Unlike traditional brick-and-mortar hotels that take three to four years to construct and commission, these luxurious “portable” hotel rooms can be built and made operational within three to six months depending on the number of rooms required. Not just that, if need be they can create additional room infrastructure at the remotest location within a week. They can also be shipped to any part of the country, and even abroad, via land, rail or sea route to meet the hotel room shortage.

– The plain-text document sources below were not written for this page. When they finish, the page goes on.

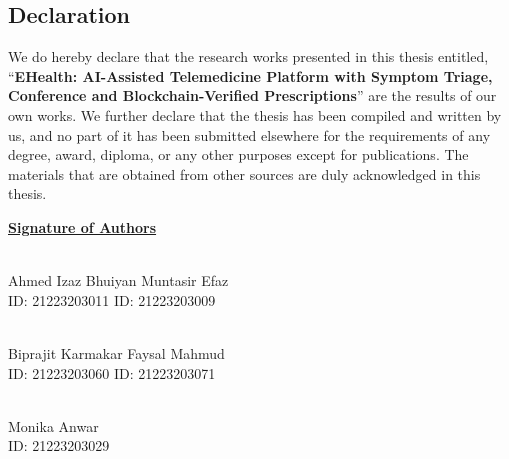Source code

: \begin{center}
    \section*{Declaration}
\end{center}
\large

\noindent We do hereby declare that the research works presented in this thesis entitled,
``\textbf{EHealth: AI-Assisted Telemedicine Platform with Symptom Triage, Conference and
Blockchain-Verified Prescriptions}'' are the results of our own works. We further declare
that the thesis has been compiled and written by us, and no part of it has been submitted
elsewhere for the requirements of any degree, award, diploma, or any other purposes except
for publications. The materials that are obtained from other sources are duly acknowledged
in this thesis.

\vspace{10mm}
\begin{flushleft}

\textbf{\underline{Signature of Authors}} \null\hfill

\vspace{10mm}

\underline{\makebox[4cm][c]{\textit{}}} \null\hfill
\underline{\makebox[4cm][c]{\textit{}}} \\
Ahmed Izaz Bhuiyan \null\hfill Muntasir Efaz \\
ID: 21223203011 \null\hfill ID: 21223203009 \\

\vspace{8mm}

\underline{\makebox[4cm][c]{\textit{}}} \null\hfill
\underline{\makebox[4cm][c]{\textit{}}}\\
Biprajit Karmakar \null\hfill Faysal Mahmud \\
ID: 21223203060 \null\hfill ID: 21223203071 \\

\vspace{8mm}

\underline{\makebox[4cm][c]{\textit{}}}\\
Monika Anwar \\
ID: 21223203029 \\
\end{flushleft}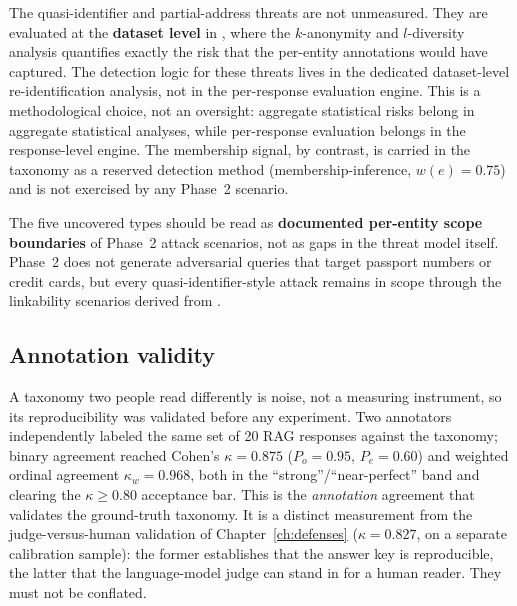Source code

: The quasi-identifier and partial-address threats are not unmeasured. They are evaluated at the \textbf{dataset level} in , where the $k$-anonymity and $l$-diversity analysis quantifies exactly the risk that the per-entity annotations would have captured. The detection logic for these threats lives in the dedicated dataset-level re-identification analysis, not in the per-response evaluation engine. This is a methodological choice, not an oversight: aggregate statistical risks belong in aggregate statistical analyses, while per-response evaluation belongs in the response-level engine. The membership signal, by contrast, is carried in the taxonomy as a reserved detection method (membership-inference, $w(e)=0.75$) and is not exercised by any Phase~2 scenario.

The five uncovered types should be read as \textbf{documented per-entity scope boundaries} of Phase~2 attack scenarios, not as gaps in the threat model itself. Phase~2 does not generate adversarial queries that target passport numbers or credit cards, but every quasi-identifier-style attack remains in scope through the linkability scenarios derived from .




\subsection{Annotation validity}
\label{subsec:ch3-kappa}

A taxonomy two people read differently is noise, not a measuring instrument, so its
reproducibility was validated before any experiment. Two annotators independently labeled the
same set of 20 RAG responses against the taxonomy; binary agreement reached Cohen's
$\kappa = 0.875$ ($P_o = 0.95$, $P_e = 0.60$) and weighted ordinal agreement $\kappa_w = 0.968$,
both in the ``strong''/``near-perfect'' band and clearing the $\kappa \geq 0.80$ acceptance bar.
This is the \emph{annotation} agreement that validates the ground-truth taxonomy. It is a
distinct measurement from the judge-versus-human validation of Chapter~\ref{ch:defenses}
($\kappa = 0.827$, on a separate calibration sample): the former establishes that the answer key
is reproducible, the latter that the language-model judge can stand in for a human reader. They
must not be conflated.


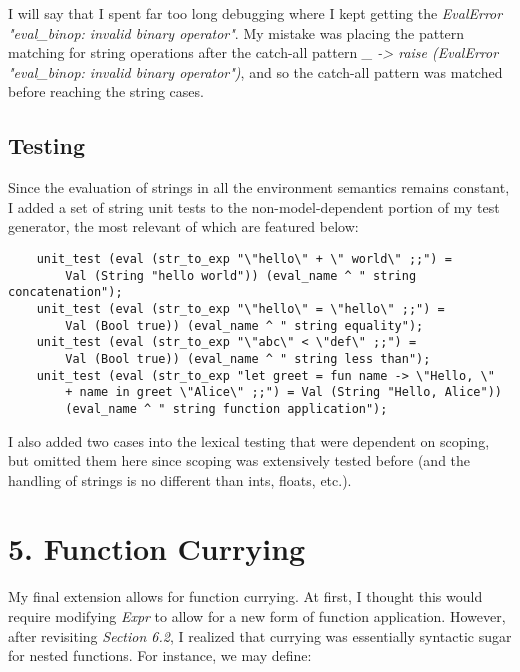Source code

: \documentclass[12pt]{article}
\begin{document}
I will say that I spent far too long debugging where I kept getting the \textit{EvalError "eval\_binop: invalid binary operator"}. My mistake was placing the pattern matching for string operations after the catch-all pattern \textit{\_ -> raise (EvalError "eval\_binop: invalid binary operator")}, and so the catch-all pattern was matched before reaching the string cases.

\subsection*{Testing}
Since the evaluation of strings in all the environment semantics remains constant, I added a set of string unit tests to the non-model-dependent portion of my test generator, the most relevant of which are featured below:
\begin{verbatim}
    unit_test (eval (str_to_exp "\"hello\" + \" world\" ;;") = 
        Val (String "hello world")) (eval_name ^ " string concatenation");
    unit_test (eval (str_to_exp "\"hello\" = \"hello\" ;;") = 
        Val (Bool true)) (eval_name ^ " string equality");
    unit_test (eval (str_to_exp "\"abc\" < \"def\" ;;") = 
        Val (Bool true)) (eval_name ^ " string less than");
    unit_test (eval (str_to_exp "let greet = fun name -> \"Hello, \" 
        + name in greet \"Alice\" ;;") = Val (String "Hello, Alice")) 
        (eval_name ^ " string function application");
\end{verbatim}

I also added two cases into the lexical testing that were dependent on scoping, but omitted them here since scoping was extensively tested before (and the handling of strings is no different than ints, floats, etc.).

\section*{5. Function Currying}
My final extension allows for function currying. At first, I thought this would require modifying \textit{Expr} to allow for a new form of function application. 
However, after revisiting \textit{Section 6.2}, I realized that currying was essentially syntactic sugar for nested functions. For instance, we may define:
\end{document}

“These moving hotels use the concept of recycling and are environmentally conducive. They are built out of unused or discarded containers. After examining the containers for any structural damage, they are refurbished with three levels of heat insulation before being converted into a fully functional hotel room,” Tanmay Bathwal, a 24-year-old entrepreneur and managing director of Hirise Hospitality Pvt Ltd, said. However, like traditional luxury hotels, the rooms of portable hotels have plush interiors, elegant décor, top security mechanisms and safe deposit lockers in place, with entertainment and smart use of technology like any other star hotel.

As soon as they are ready, the facilities are transported and in about a month’s time the hotel will be fully functional. The company is working to eventually bring down this time to set up a functional hotel to just about a week.

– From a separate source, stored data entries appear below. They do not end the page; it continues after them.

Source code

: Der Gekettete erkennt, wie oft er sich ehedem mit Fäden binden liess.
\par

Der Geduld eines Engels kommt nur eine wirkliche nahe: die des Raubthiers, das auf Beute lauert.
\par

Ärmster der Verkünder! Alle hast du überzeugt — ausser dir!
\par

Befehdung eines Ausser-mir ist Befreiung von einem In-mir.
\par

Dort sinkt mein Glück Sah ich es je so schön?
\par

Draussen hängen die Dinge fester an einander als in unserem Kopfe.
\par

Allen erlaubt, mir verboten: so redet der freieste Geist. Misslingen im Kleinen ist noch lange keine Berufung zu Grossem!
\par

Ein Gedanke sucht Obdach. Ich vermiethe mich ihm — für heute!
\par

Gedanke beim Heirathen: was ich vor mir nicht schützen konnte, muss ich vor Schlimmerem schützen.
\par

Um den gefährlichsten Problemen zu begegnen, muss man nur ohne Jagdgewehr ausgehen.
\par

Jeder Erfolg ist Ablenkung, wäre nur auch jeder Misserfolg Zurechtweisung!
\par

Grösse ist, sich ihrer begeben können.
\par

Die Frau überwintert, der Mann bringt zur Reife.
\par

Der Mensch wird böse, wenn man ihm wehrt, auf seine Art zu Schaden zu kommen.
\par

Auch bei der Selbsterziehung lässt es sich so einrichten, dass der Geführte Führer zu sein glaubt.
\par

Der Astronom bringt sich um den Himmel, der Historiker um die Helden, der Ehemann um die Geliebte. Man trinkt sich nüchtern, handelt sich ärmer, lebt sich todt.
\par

The concept is the brainchild of Tanmay, who has been working on the development of this concept for the past three years. “The idea was to address the problem of time required to build a new hotel facility. We have seen various kinds of accommodations being built in containers but they were all shabby and not up to standard. Having started my career in the hotel industry, I understood what a guest requires when he travels to a new unknown destination. The focus was on comfortable smart rooms with an extravagant feel. We initially faced lot of challenges regarding the portability of our hotels. However, with our team’s persistence, we have finally been able to achieve what we aimed to do. It’s the hard work of a lot of people who were brave enough to accept this challenge and believing in this new concept,” he says.

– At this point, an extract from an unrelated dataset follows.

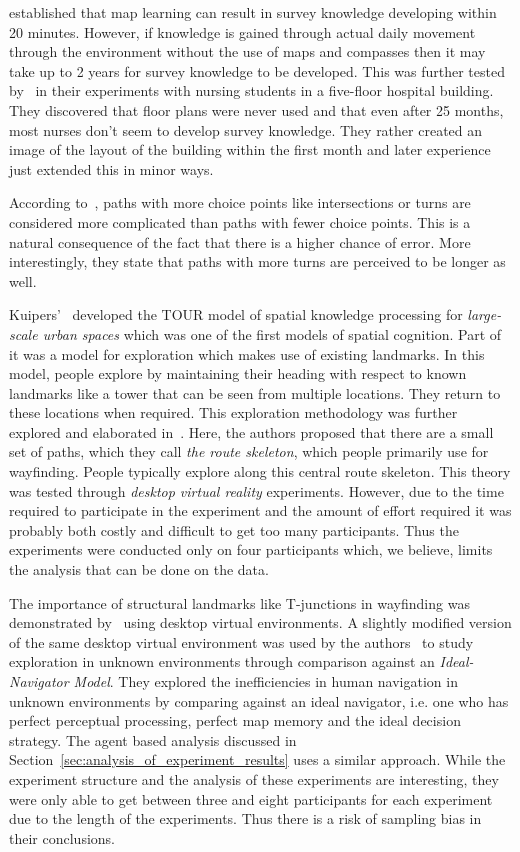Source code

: \cite{Thorndyke1982560} established that map learning can result in survey knowledge developing within 20 minutes. However, if knowledge is gained through actual daily movement through the environment without the use of maps and compasses then it may take up to 2 years for survey knowledge to be developed. This was further tested by~\cite{Moeser01011988} in their experiments with nursing students in a five-floor hospital building. They discovered that floor plans were never used and that even after 25 months, most nurses don't seem to develop survey knowledge. They rather created an image of the layout of the building within the first month and later experience just extended this in minor ways.

 According to~\cite{Gopal1989309}, paths with more choice points like intersections or turns are considered more complicated than paths with fewer choice points. This is a natural consequence of the fact that there is a higher chance of error. More interestingly, they state that paths with more turns are perceived to be longer as well.

 Kuipers'~\cite{Kuipers78,Kuipers01012003} developed the TOUR model of spatial knowledge processing for \emph{large-scale urban spaces} which was one of the first models of spatial cognition. Part of it was a model for exploration which makes use of existing landmarks. In this model, people explore by maintaining their heading with respect to known landmarks like a tower that can be seen from multiple locations. They return to these locations when required. This exploration methodology was further explored and elaborated in~\cite{Kuipers01012003}. Here, the authors proposed that  there are a small set of paths, which they call \emph{the route skeleton}, which people primarily use for wayfinding. People typically explore along this central route skeleton.  This theory was tested through \emph{desktop virtual reality} experiments. However, due to the time required to participate in the experiment and the amount of effort required it was probably both costly and difficult to get too many participants. Thus the experiments were conducted only on four participants which, we believe, limits the analysis that can be done on the data.

The importance of structural landmarks like T-junctions in wayfinding was demonstrated by~\cite{stankiewicz2007acquistion} using desktop virtual environments. A slightly modified version of the same desktop virtual environment was used by the authors~\cite{stankiewicz2006lost} to study exploration in unknown environments through comparison against an \emph{Ideal-Navigator Model}. They explored the inefficiencies in human navigation in unknown environments by comparing against an ideal navigator, i.e. one who has perfect perceptual processing, perfect map memory and the ideal decision strategy. The agent based analysis discussed in Section~\ref{sec:analysis_of_experiment_results} uses a similar approach. While the experiment structure and the analysis of these experiments are interesting, they were only able to get between three and eight participants for each experiment due to the length of the experiments. Thus there is a risk of sampling bias in their conclusions.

He said that his concept would be ideal for remote locations, industry clusters and venues holding big ticket cultural conventions. “We are stepping into a domain where no one has trod before. We are successfully bridging the gap in availability of temporary, yet quality accommodation in a record time. We would have an inventory of such ready rooms. Whenever a demand arises, we just need to transport the ready rooms by road or rail and install it with electricity, plumbing and drainage connections,” he added. Tanmay’s team has already built and made 96 of 141-room hotel functional in an area of seven acres in Mundra SEZ. And like any other hotel, it also has a kitchen, restaurant, room service, landscaping and other facilities.

The furnishing and interiors of the rooms-- three rooms of 13 x 8 sq ft each in a container-- matches any luxurious star hotels, without giving the occupant a feeling of living in a container. The rooms have three-layered insulation on the top and at the bottom which make them almost sound-proof and maintain AC cooling inside.

It costs on an average Rs 15 lakh to make each room, including the interiors and common facilities. The room tariff is likely to be around Rs 2,000 to Rs 3,000 per day.  Currently, the hotel is designed to be spread on the ground-floor but Bathwal claims there can be multi-storey room installations as well. “We normally require about two acres to build a 100-room hotel with all on the ground floor. But we can also have a multi-storey hotel just like there are multi-storey containers stacked on the ship,” he said.

The entrepreneur is also working on building an alternative two-room container as well as a single suite in the entire container going forward. For now, he is aiming to add 2,000 portable hotel rooms by 2018 nationwide.